In a recent SEC filing, Inception Growth Acquisition Ltd (NASDAQ:IGTA), a special purpose acquisition company with a market capitalization of $45.84 million, announced an amendment to its existing Business Combination Agreement with AgileAlgo Holdings Ltd. This amendment, dated Monday, extends the deadline for completing the proposed business combination to March 31, 2025. According to InvestingPro data, IGTA currently trades at $11.89, with notably low price volatility compared to the broader market.
The extension reflects the second amendment to the original agreement, which was initially set to conclude by November 30, 2024. The terms now include a provision allowing AgileAlgo to terminate the agreement if IGTA's common stock is delisted from the Nasdaq and not relisted on either the Nasdaq or the New York Stock Exchange by the new deadline. InvestingPro analysis indicates that IGTA's financial health score stands at FAIR, with subscribers having access to over 6 additional exclusive ProTips about the company's financial position.
The original Business Combination Agreement, signed on September 12, 2023, outlined the merger between IGTA and AgileAlgo, with the latter's shareholders, owning approximately 88.3% of AgileAlgo’s issued and outstanding shares, entering into the agreement.
The filing also details that in the event of legal proceedings against any parties to the agreement following its announcement, or if the merger is not completed in a timely manner, there could be adverse effects on the price of IGTA’s securities.
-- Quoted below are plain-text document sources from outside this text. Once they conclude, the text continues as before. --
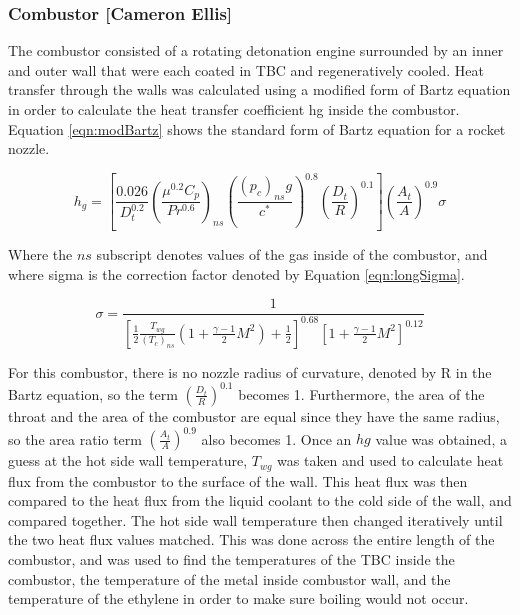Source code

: \subsubsection{Combustor [Cameron Ellis]}

The combustor consisted of a rotating detonation engine surrounded by an inner and outer wall that were each coated in TBC and regeneratively cooled. Heat transfer through the walls was calculated using a modified form of Bartz equation in order to calculate the heat transfer coefficient hg inside the combustor. Equation \ref{eqn:modBartz} shows the standard form of Bartz equation for a rocket nozzle.

\begin{equation}
h_g = \left[ \frac{0.026}{D_t^{0.2}}\left(\frac{\mu^{0.2}C_p}{Pr^{0.6}}\right)_{ns} \left( \frac{(p_c)_{ns}g}{c^*} \right)^{0.8} \left(\frac{D_t}{R}\right)^{0.1} \right] \left(\frac{A_t}{A}\right)^{0.9}\sigma
\label{eqn:modBartz}
\end{equation}

Where the $ns$ subscript denotes values of the gas inside of the combustor, and where sigma is the correction factor denoted by Equation \ref{eqn:longSigma}.

\begin{equation}
\sigma=\frac{1}{\left[ \frac{1}{2} \frac{T_{wg}}{(T_c)_{ns}} \left( 1 + \frac{\gamma - 1}{2}M^2\right)+\frac{1}{2}\right]^{0.68} \left[1+\frac{\gamma-1}{2}M^2\right]^{0.12}}
\label{eqn:longSigma}
\end{equation}

For this combustor, there is no nozzle radius of curvature, denoted by R in the Bartz equation, so the term $\left(\frac{D_t}{R}\right)^{0.1}$ becomes 1. Furthermore, the area of the throat and the area of the combustor are equal since they have the same radius, so the area ratio term $\left(\frac{A_t}{A}\right)^{0.9}$ also becomes 1. Once an $hg$ value was obtained, a guess at the hot side wall temperature, $T_{wg}$ was taken and used to calculate heat flux from the combustor to the surface of the wall. This heat flux was then compared to the heat flux from the liquid coolant to the cold side of the wall, and compared together. The hot side wall temperature then changed iteratively until the two heat flux values matched. This was done across the entire length of the combustor, and was used to find the temperatures of the TBC inside the combustor, the temperature of the metal inside combustor wall, and the temperature of the ethylene in order to make sure boiling would not occur.

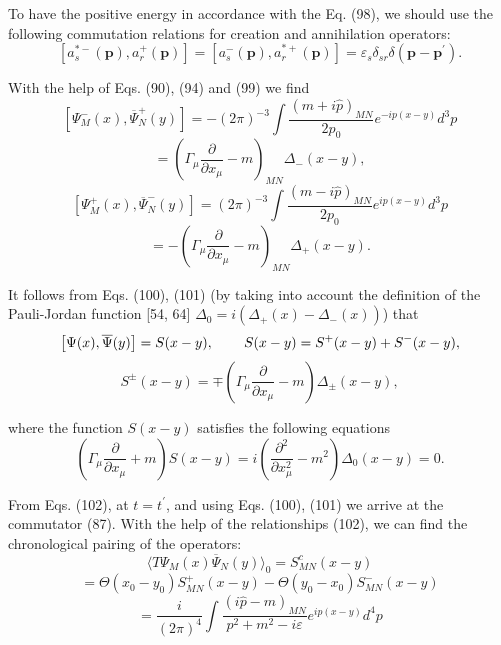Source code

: \documentclass[a4paper,12pt]{article}
\begin{document}
To have the positive energy in accordance with the Eq. (98), we should use
the following commutation relations for creation and annihilation operators:
\begin{equation}
\left[ a_s^{*-}(\mathbf{p}),a_r^{+}(\mathbf{p})\right] =\left[
a_s^{-}( \mathbf{p}),a_r^{*+}(\mathbf{p})\right] =\varepsilon
_s\delta _{sr}\delta ( \mathbf{p}-\mathbf{p}^{\prime })
.\label{99}
\end{equation}

With the help of Eqs. (90), (94) and (99) we find
\[
\left[ \Psi _M^{-}(x),\overline{\Psi }_N^{+}(y)\right] =-(2\pi
)^{-3}\int \frac{\left( m+i\widehat{p}\right)
_{MN}}{2p_0}e^{-ip(x-y)}d^3p
\]
\vspace{-8mm}
\begin{equation}
\label{100}
\end{equation}
\vspace{-8mm}
\[
=\left( \Gamma _\mu \frac \partial {\partial x_\mu }-m\right)
_{MN}\Delta _{-}(x-y) ,
\]
\[
\left[ \Psi _M^{+}(x),\overline{\Psi }_N^{-}(y)\right] =(2\pi )^{-3}\int
\frac{\left( m-i\widehat{p}\right) _{MN}}{2p_0}e^{ip(x-y)}d^3p
\]
\vspace{-8mm}
\begin{equation}
\label{101}
\end{equation}
\vspace{-8mm}
\[
=-\left( \Gamma _\mu \frac \partial {\partial x_\mu }-m\right)
_{MN}\Delta _{+}(x-y) .
\]

It follows from Eqs. (100), (101) (by taking into account the definition of
the Pauli-Jordan function [54, 64] $\Delta _0=i\left( \Delta _{+}(x)-\Delta
_{-}(x)\right) $) that
\[
\left[ \Psi (x),\overline{\Psi }(y)\right] =S(x-y) ,\hspace{0.3in}
S(x-y)=S^{+}(x-y)+S^{-}(x-y) ,
\]
\vspace{-8mm}
\begin{equation}
\label{102}
\end{equation}
\vspace{-8mm}
\[
S^{\pm }(x-y)=\mp \left( \Gamma _\mu \frac \partial {\partial
x_\mu }-m\right) \Delta _{\pm }(x-y) ,
\]

where the function $S(x-y)$ satisfies the following equations
\begin{equation}
\left( \Gamma _\mu \frac \partial {\partial x_\mu }+m\right)
S(x-y)=i\left( \frac{\partial ^2}{\partial x_\mu ^2}-m^2\right)
\Delta _0(x-y)=0 .\label{103}
\end{equation}

From Eqs. (102), at $t=t^{\prime }$, and using Eqs. (100), (101) we arrive
at the commutator (87). With the help of the relationships (102), we can
find the chronological pairing of the operators:
\[
\langle T\Psi _M(x)\overline{\Psi }_N(y)\rangle _0=S_{MN}^c(x-y)
\]
\begin{equation}
=\Theta (x_0-y_0)S_{MN}^{+}(x-y)-\Theta (y_0-x_0)S_{MN}^{-}(x-y)  \label{104}
\end{equation}
\[
=\frac i{(2\pi )^4}\int \frac{\left( i\widehat{p}-m\right) _{MN}}{
p^2+m^2-i\varepsilon }e^{ip(x-y)}d^4p
\]
\end{document}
Additionally, the agreement's completion is subject to several conditions, including stockholder approval.
IGTA is classified as an emerging growth company and has securities registered with the Nasdaq Stock Market LLC, including units, common stock, redeemable warrants, and rights.
In other recent news, Inception Growth Acquisition Ltd, a special purpose acquisition company, is set to be delisted from The Nasdaq Capital Market due to non-compliance with the exchange's listing requirements. The company's securities will be formally removed from Nasdaq after failing to complete a business combination within the required 36-month period post-IPO.
Inception Growth Acquisition Ltd has also made progress on its merger with AgileAlgo Holdings Ltd. The company has secured an extension to the Standby Equity Purchase Agreement (SEPA), signaling continued investor support. Additionally, it has reached a Sponsor Loan Conversion Agreement with Soul Venture Partners LLC and an agreement with EF Hutton LLC.
Furthermore, the company has proposed an extension to its trust account, potentially delaying the commencement of liquidation by up to six months. It has issued a non-interest bearing promissory note to its sponsor, Soul Venture Partners LLC, with a principal amount of $420,000, due upon the closing of a business combination.